Oggi non si crede più in Dio, però si crede ciecamente a Greta Thunberg. Perfino papa Bergoglio, poche settimane fa, ha rilasciato un’intervista di due pagine alla “Stampa” in cui Dio non veniva mai nominato (neanche Gesù Cristo), ma in compenso il pontefice nominava ed esaltava Greta.

La chiesa bergogliana sta addirittura varando l’elenco dei peccati ecologici. Si dovrà ammettere davanti al confessore di aver bevuto un’aranciata con la cannuccia di plastica e averla dissennatamente gettata nella spazzatura, come se avessimo bestemmiato.

Infatti, fra i nuovi dogmi della fede ecologista, c’è la demonizzazione della plastica. Non si crede più nell’esistenza del diavolo: il suo posto è stato preso dalla plastica, dalla CO2 e via demonizzando.

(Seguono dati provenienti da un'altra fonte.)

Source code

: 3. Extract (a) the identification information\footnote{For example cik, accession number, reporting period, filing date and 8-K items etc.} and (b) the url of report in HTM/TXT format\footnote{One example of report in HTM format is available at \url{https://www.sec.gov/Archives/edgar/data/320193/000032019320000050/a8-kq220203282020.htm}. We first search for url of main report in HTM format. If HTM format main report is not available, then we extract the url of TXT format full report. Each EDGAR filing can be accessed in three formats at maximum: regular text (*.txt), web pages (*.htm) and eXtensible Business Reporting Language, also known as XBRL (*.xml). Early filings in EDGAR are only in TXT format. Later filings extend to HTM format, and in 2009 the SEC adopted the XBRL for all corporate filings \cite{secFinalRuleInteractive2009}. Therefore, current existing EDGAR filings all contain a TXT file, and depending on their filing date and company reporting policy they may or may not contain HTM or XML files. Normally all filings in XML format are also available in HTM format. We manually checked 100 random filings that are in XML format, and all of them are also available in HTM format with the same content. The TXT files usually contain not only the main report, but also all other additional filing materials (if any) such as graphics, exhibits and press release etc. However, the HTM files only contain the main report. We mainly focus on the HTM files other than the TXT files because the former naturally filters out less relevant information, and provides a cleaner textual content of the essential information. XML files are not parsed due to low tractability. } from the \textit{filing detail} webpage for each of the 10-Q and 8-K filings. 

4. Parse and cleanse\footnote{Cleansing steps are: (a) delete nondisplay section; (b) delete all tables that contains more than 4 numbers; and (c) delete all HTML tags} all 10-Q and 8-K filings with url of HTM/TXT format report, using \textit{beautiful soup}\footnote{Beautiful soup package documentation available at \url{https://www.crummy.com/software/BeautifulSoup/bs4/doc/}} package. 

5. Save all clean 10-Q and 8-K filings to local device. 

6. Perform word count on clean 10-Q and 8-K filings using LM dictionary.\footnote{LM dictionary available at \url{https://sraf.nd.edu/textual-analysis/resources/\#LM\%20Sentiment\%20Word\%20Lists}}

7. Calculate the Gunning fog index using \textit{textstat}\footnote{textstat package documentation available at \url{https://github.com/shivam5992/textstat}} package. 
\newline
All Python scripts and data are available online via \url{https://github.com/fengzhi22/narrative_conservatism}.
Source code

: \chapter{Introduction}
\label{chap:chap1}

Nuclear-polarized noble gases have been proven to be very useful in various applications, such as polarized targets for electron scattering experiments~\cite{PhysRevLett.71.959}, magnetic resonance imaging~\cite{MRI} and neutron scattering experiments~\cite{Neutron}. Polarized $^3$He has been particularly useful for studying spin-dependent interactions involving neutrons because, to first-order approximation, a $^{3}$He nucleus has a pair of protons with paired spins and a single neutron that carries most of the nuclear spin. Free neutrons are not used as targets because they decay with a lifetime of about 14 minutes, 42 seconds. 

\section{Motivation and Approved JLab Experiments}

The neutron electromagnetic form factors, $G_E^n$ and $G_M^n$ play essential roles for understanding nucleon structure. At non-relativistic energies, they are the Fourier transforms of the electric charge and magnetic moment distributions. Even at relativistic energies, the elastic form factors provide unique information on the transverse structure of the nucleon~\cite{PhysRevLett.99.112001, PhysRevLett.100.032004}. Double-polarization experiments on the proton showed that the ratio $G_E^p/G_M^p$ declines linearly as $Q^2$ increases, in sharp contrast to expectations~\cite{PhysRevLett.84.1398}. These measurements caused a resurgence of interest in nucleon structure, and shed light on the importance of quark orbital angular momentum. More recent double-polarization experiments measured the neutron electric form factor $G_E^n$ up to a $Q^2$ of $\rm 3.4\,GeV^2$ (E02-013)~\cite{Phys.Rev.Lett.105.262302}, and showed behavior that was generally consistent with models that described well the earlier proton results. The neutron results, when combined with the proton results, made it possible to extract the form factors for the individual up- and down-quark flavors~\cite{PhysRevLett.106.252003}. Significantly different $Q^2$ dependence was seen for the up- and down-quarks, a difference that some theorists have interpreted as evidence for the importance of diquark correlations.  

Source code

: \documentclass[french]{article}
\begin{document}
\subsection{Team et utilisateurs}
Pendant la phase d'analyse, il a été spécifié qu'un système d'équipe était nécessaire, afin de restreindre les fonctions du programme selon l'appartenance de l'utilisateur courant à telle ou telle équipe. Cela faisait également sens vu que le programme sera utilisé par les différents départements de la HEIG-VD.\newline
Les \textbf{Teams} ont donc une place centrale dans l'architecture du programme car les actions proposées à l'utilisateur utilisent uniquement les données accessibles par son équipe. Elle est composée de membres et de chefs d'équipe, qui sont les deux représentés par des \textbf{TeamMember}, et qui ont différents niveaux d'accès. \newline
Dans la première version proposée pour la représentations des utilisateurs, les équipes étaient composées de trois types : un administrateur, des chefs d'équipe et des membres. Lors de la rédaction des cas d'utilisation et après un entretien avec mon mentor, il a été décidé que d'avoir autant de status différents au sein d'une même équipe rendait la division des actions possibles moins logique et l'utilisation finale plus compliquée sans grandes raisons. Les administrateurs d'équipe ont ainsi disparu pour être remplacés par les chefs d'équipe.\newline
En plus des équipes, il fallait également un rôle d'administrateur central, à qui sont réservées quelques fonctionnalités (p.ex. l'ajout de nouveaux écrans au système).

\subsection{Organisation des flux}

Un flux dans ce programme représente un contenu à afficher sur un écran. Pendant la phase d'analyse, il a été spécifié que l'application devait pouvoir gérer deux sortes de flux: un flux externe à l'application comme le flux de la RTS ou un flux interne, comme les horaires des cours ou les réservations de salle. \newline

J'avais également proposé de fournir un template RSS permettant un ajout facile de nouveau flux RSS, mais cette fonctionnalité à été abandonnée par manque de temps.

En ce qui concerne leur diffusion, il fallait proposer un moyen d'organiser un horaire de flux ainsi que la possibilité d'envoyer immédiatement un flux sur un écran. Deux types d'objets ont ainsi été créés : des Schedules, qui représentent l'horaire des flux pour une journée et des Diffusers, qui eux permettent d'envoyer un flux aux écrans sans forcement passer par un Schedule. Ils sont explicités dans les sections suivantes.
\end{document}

Un’escatologia laica ha trasformato la plastica nel male metafisico  ed esige da noi che la mettiamo al bando come il peccato più orrendo, minacciando – in caso contrario – un inferno di plastica, dove tutto è soffocato dall’odioso materiale (che subito il governo ha pensato di tassare).

Ecco perché – dopo l’avvento messianico di Greta – si corre a bandire le bottigliette di plastica  dell’acqua (sostituite con contenitori di vetro) o i sacchetti di plastica  (sostituiti con quelli di carta o di cotone). Così si pensa di guadagnarsi il paradiso (ecologico).

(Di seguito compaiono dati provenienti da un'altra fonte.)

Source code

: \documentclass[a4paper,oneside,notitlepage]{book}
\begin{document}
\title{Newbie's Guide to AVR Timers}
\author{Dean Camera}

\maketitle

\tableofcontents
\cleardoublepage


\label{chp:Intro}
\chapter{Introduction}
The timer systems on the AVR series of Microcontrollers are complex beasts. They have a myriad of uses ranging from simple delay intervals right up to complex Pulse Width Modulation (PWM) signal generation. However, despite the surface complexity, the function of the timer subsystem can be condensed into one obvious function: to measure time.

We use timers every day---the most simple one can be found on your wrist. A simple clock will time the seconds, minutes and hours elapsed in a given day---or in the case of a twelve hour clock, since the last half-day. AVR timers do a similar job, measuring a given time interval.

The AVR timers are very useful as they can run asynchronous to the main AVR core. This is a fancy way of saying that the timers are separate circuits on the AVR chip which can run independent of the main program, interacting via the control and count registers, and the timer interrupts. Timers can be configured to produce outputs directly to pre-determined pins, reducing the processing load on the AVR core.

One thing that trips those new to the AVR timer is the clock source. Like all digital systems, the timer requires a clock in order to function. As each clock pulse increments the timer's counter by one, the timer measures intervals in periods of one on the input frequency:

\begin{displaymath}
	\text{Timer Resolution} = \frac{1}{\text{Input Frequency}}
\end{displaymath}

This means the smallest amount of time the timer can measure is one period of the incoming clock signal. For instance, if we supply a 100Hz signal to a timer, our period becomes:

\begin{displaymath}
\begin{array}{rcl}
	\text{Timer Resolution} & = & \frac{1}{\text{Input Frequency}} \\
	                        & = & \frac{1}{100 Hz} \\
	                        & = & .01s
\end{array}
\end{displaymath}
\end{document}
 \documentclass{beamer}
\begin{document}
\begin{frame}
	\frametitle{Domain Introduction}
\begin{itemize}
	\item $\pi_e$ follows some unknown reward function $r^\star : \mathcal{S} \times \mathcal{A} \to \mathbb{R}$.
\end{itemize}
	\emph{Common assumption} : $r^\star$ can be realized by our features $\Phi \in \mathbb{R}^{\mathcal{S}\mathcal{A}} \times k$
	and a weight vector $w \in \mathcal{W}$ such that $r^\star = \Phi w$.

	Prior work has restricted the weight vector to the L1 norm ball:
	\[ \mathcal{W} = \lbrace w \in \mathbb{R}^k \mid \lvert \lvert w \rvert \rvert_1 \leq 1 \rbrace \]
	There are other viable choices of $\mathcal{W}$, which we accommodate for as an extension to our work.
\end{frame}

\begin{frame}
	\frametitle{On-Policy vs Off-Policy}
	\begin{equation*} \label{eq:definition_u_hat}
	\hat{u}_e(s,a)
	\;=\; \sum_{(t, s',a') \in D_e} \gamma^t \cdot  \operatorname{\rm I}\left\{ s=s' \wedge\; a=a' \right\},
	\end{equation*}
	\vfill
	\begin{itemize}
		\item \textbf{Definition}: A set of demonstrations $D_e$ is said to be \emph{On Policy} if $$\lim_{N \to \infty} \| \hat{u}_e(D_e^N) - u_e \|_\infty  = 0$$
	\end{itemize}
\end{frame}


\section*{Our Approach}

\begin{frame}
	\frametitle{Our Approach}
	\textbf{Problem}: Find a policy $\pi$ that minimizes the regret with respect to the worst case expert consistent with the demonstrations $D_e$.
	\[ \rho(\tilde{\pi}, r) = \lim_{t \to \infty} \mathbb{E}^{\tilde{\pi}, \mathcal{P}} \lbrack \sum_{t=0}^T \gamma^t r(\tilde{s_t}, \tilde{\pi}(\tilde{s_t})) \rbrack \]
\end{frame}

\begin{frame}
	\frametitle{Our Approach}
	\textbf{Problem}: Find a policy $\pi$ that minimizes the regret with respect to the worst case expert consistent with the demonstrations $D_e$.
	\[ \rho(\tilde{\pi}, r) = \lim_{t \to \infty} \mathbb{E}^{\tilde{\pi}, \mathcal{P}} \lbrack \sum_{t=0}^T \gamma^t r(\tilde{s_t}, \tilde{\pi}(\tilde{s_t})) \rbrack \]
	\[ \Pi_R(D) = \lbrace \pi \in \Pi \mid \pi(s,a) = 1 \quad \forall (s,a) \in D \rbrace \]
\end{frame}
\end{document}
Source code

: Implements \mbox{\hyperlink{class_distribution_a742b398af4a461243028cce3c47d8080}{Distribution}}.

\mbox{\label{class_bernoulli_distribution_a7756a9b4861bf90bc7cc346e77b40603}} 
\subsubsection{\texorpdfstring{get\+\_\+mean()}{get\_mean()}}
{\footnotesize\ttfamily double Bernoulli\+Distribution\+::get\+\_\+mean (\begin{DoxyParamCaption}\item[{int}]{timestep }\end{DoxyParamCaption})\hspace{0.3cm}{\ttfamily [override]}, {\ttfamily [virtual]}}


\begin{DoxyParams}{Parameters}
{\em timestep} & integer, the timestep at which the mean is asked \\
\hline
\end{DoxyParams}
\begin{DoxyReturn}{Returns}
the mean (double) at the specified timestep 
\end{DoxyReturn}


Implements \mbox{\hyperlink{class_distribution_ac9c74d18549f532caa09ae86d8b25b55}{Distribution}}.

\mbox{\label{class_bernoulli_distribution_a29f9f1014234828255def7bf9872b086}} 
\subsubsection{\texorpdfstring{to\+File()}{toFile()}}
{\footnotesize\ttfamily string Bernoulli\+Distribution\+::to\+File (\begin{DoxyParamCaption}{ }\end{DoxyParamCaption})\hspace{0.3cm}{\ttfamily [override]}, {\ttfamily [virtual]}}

Ma siamo proprio sicuri che sia giusto questo manicheismo? Le cose stanno davvero come ripetono i media? Cosa dicono gli specialisti?

LA PAROLA ALLA SCIENZA

Si può accedere alla divulgazione scientifica di buon livello anche su internet. Per esempio ascoltando i Ted Talks, un acronimo che significa Technology Entertainement Design: un marchio per conferenze gestite dall’organizzazione non-profit americana The Sapling Foundation.

I Tedx  sono eventi simili, ma organizzati in modo indipendente. Ed è appunto fra i Tedx che si può ascoltare un’interessante conferenza della professoressa Kim Ragaert dell’Università di Ghent  che è intervenuta al TEDx della Vlerick Business School in Belgio.

La professoressa Ragaert lavora in un team di ricercatori che si occupano di lavorazione dei polimeri e scienza dei materiali. È una specialista nel settore dell’“uso sostenibile e riciclaggio di polimeri e compositi”.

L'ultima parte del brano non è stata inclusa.